(Stored data entries)
■ ■ ■ ■

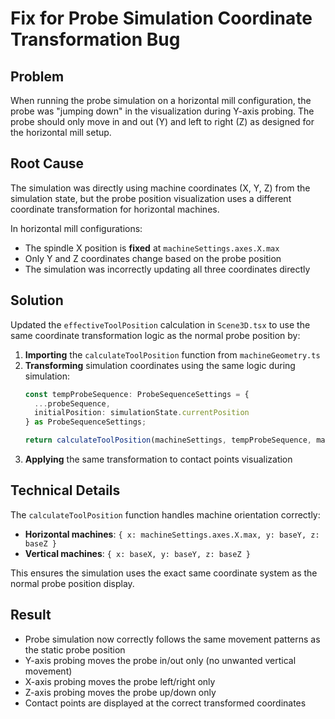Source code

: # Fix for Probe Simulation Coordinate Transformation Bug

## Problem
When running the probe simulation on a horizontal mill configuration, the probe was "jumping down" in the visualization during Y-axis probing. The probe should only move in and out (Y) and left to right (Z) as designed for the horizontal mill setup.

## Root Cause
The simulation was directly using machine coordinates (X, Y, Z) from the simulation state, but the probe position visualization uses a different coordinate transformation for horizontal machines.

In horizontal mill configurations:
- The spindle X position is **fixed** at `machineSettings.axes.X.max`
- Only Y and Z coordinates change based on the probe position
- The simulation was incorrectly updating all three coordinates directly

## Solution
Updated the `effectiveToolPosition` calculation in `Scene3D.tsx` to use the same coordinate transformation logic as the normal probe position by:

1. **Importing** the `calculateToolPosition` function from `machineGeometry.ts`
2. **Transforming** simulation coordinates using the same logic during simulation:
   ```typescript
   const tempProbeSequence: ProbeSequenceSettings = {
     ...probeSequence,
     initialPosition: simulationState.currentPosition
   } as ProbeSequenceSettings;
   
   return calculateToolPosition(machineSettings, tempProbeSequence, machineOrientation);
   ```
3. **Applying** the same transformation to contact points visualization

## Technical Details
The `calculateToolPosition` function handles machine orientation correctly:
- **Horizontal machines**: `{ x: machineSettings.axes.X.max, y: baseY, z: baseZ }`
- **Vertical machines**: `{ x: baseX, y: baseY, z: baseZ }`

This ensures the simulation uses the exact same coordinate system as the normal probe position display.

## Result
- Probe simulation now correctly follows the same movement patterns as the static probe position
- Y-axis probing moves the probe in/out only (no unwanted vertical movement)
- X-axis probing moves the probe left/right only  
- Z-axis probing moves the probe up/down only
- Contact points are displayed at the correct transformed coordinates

■ ■ ■ ■

Instructions for the task: Drop the pictures and reproduce the rest of the entries above exactly.

Answer space:
Source code

: # Fix for Probe Simulation Coordinate Transformation Bug

## Problem
When running the probe simulation on a horizontal mill configuration, the probe was "jumping down" in the visualization during Y-axis probing. The probe should only move in and out (Y) and left to right (Z) as designed for the horizontal mill setup.

## Root Cause
The simulation was directly using machine coordinates (X, Y, Z) from the simulation state, but the probe position visualization uses a different coordinate transformation for horizontal machines.

In horizontal mill configurations:
- The spindle X position is **fixed** at `machineSettings.axes.X.max`
- Only Y and Z coordinates change based on the probe position
- The simulation was incorrectly updating all three coordinates directly

## Solution
Updated the `effectiveToolPosition` calculation in `Scene3D.tsx` to use the same coordinate transformation logic as the normal probe position by:

1. **Importing** the `calculateToolPosition` function from `machineGeometry.ts`
2. **Transforming** simulation coordinates using the same logic during simulation:
   ```typescript
   const tempProbeSequence: ProbeSequenceSettings = {
     ...probeSequence,
     initialPosition: simulationState.currentPosition
   } as ProbeSequenceSettings;
   
   return calculateToolPosition(machineSettings, tempProbeSequence, machineOrientation);
   ```
3. **Applying** the same transformation to contact points visualization

## Technical Details
The `calculateToolPosition` function handles machine orientation correctly:
- **Horizontal machines**: `{ x: machineSettings.axes.X.max, y: baseY, z: baseZ }`
- **Vertical machines**: `{ x: baseX, y: baseY, z: baseZ }`

This ensures the simulation uses the exact same coordinate system as the normal probe position display.

## Result
- Probe simulation now correctly follows the same movement patterns as the static probe position
- Y-axis probing moves the probe in/out only (no unwanted vertical movement)
- X-axis probing moves the probe left/right only  
- Z-axis probing moves the probe up/down only
- Contact points are displayed at the correct transformed coordinates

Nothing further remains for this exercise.